This discussion is archived
11 Replies Latest reply: Mar 25, 2013 11:14 AM by 781578

# Pearson Correlation of multiple values

Currently Being Moderated
Hey,

i have a problem. I want to calculate the pearson correlation of two sets which have multiple values. The function CORR(x,y) accepts only two numbers. How can i handle that?
Is there an efficient way to do that because i have a lot of sets where i want to calculate the correlation.

I hope you can help me.

bladepit
• ###### 1. Re: Pearson Correlation of multiple values
Currently Being Moderated
Hi,
bladepit wrote:
Hey,

i have a problem. I want to calculate the pearson correlation of two sets which have multiple values. The function CORR(x,y) accepts only two numbers.
CORR accepts two arguments , such as two NUMBER columns. The result that it returns reflects the correlation over a group (or partition ) which typically includes a large number of rows.
How can i handle that?
Is there an efficient way to do that because i have a lot of sets where i want to calculate the correlation.

I hope you can help me.
Post a little sample data (CREATE TABLE and INSERT statements) and the results you want from that data.
See the forum FAQ {message:id=9360003}
• ###### 2. Re: Pearson Correlation of multiple values
Currently Being Moderated
I can't post the table definition or something else but i hope i can explain my table. I thought this select will make it little bit clearer:

select value, ref, bez from table where (bez = 'A' OR bez = 'B') and ref in (200,201,202....) order by ref;

The value is the important information here. The output could be something like that:

value ref bez
0,0251;194;A
0,7063;194;B
1,2265;195;B
0,7063;198;B

Over the amount of the two sets i want to calculate the pearson.

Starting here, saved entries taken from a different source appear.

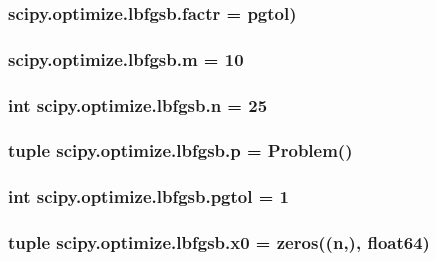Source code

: \subsubsection[{factr}]{\setlength{\rightskip}{0pt plus 5cm}scipy.\+optimize.\+lbfgsb.\+factr = {\bf pgtol})}\label{namespacescipy_1_1optimize_1_1lbfgsb_abc96c3036bc9c1364492a91ec4ddd52b}
\hypertarget{namespacescipy_1_1optimize_1_1lbfgsb_aa8d728249f11931cff01c945bbaf668e}{}
\subsubsection[{m}]{\setlength{\rightskip}{0pt plus 5cm}scipy.\+optimize.\+lbfgsb.\+m = 10}\label{namespacescipy_1_1optimize_1_1lbfgsb_aa8d728249f11931cff01c945bbaf668e}
\hypertarget{namespacescipy_1_1optimize_1_1lbfgsb_a629de846ab6929bd165a5f48d2f8f82d}{}
\subsubsection[{n}]{\setlength{\rightskip}{0pt plus 5cm}int scipy.\+optimize.\+lbfgsb.\+n = 25}\label{namespacescipy_1_1optimize_1_1lbfgsb_a629de846ab6929bd165a5f48d2f8f82d}
\hypertarget{namespacescipy_1_1optimize_1_1lbfgsb_a011248dd8389fc02db79e97e9341b120}{}
\subsubsection[{p}]{\setlength{\rightskip}{0pt plus 5cm}tuple scipy.\+optimize.\+lbfgsb.\+p = {\bf Problem}()}\label{namespacescipy_1_1optimize_1_1lbfgsb_a011248dd8389fc02db79e97e9341b120}
\hypertarget{namespacescipy_1_1optimize_1_1lbfgsb_aa4981973ec364e19f1b35f31bff58693}{}
\subsubsection[{pgtol}]{\setlength{\rightskip}{0pt plus 5cm}int scipy.\+optimize.\+lbfgsb.\+pgtol = 1}\label{namespacescipy_1_1optimize_1_1lbfgsb_aa4981973ec364e19f1b35f31bff58693}
\hypertarget{namespacescipy_1_1optimize_1_1lbfgsb_a563527e71404a7c467540bc91ce9bf24}{}
\subsubsection[{x0}]{\setlength{\rightskip}{0pt plus 5cm}tuple scipy.\+optimize.\+lbfgsb.\+x0 = zeros(({\bf n},), float64)}\label{namespacescipy_1_1optimize_1_1lbfgsb_a563527e71404a7c467540bc91ce9bf24}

I think if i put them into an tmptable in my database and execute this sql statement:

select CORR(x,y) from tmptable;

i will get my information but i need to do that for more then 2 million different bez and i think this will not be very efficient.
• ###### 3. Re: Pearson Correlation of multiple values
Currently Being Moderated
Hi,
bladepit wrote:
I can't post the table definition
Don't be silly. Of course you can post CREATE TABLE and INSERT statmenents for some sample data. They don't need to have the same names as your real tables and columns, any more than they need to have the same size or the same data as your real tables.
If you can show what you need to do using commonly available tables, such as those in the scott or hr schemas, then you don't need to post any tables of your own. But one way or another, you have to provide sample data to the people who want to help you.
or something else but i hope i can explain my table. I thought this select will make it little bit clearer:

select value, ref, bez from table where (bez = 'A' OR bez = 'B') and ref in (200,201,202....) order by ref;

The value is the important information here. The output could be something like that:

value ref bez
0,0251;194;A
0,7063;194;B
1,2265;195;B
0,7063;198;B

Over the amount of the two sets i want to calculate the pearson.
What are the results you would want from this small sample data set?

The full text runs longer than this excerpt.